Depending on the threats pertinent to the org they may require deep observability and the ability to perform threat hunting for new and emerging threats, or detect behaviour based signals, or move to block a new emerging threat. Not all threats require Administrator privileges!
Not installing AV might be fine for a small number of assets in a low risk industry, but is bad advice for a larger more complex environment.
If were unbiased here the apparent crowdstrike problem could occur on any OS and with any vendor where you have updates or configuration changes automatically deployed at scale.
> Do not install third party software that runs in kernel mode. T
You mean don't install Steam nor the Epic Store, nor many of the games.

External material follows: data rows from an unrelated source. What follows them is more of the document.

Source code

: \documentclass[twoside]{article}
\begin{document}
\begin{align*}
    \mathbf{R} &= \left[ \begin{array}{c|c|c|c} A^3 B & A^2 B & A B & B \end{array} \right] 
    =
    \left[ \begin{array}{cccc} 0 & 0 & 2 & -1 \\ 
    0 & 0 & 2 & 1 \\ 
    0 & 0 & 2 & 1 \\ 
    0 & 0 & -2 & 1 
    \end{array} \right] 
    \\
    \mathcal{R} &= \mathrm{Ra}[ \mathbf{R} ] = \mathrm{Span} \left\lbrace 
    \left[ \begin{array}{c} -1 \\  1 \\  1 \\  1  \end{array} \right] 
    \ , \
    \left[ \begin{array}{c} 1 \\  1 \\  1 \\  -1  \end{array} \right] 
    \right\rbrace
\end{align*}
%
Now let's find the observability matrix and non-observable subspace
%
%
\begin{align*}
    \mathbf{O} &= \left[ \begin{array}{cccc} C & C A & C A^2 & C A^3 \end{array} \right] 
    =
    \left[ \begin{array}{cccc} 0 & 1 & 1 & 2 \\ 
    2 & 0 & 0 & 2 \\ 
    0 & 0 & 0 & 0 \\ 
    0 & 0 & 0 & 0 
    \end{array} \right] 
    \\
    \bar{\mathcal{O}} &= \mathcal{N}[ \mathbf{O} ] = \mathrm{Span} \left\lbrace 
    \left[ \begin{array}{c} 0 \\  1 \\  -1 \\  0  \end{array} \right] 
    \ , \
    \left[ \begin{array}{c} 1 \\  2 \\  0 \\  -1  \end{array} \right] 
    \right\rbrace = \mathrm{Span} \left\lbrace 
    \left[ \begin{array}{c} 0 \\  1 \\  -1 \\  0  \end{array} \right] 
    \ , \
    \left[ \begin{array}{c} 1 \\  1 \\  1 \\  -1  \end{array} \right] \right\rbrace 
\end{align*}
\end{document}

Note: I'm agreeing with you except that pretty much the only reason I have a Windows machine is for games. I do have Steam installed. I also have the Oculus software installed. I suspect both run in kernel mode. I have to cross my fingers that Valve and Facebook don't do bad things to me and don't leave too many holes.
I don't install games that require admin.
Oh, and I have Photoshop and I'm pretty sure Adobe effs with the system too >:(
Admin privileges aren't the same thing as a kernel-mode driver. Steam does require admin to be installed, but it does not install a kernel-mode driver.
I've never seen a program running in kernel mode other than AV software. Pretty sure all stuff you listed doesn't. Asking admin permissions doesn't mean it's kernel mode software.
this "kernel level = invasive" paranoia that's been going on lately is complete FUD at its core and screams tech illiteracy
no software vendor needs to or wants to write a driver to spy on you or steal your data when they can do all of that with user-level permissions without triggering any AV.
3rd party drivers are completely fine, and its normal that advanced peripherals like an Oculus uses them
> Linux has taught multiple times that drivers should be developed and included with the OS.
I've had Linux GPU drivers fail multiple times due to system updates, to the point were I needed to roll back. I've had RHEL updates break systems in a way were even Red Hat support couldn't help me (I had to fix them myself).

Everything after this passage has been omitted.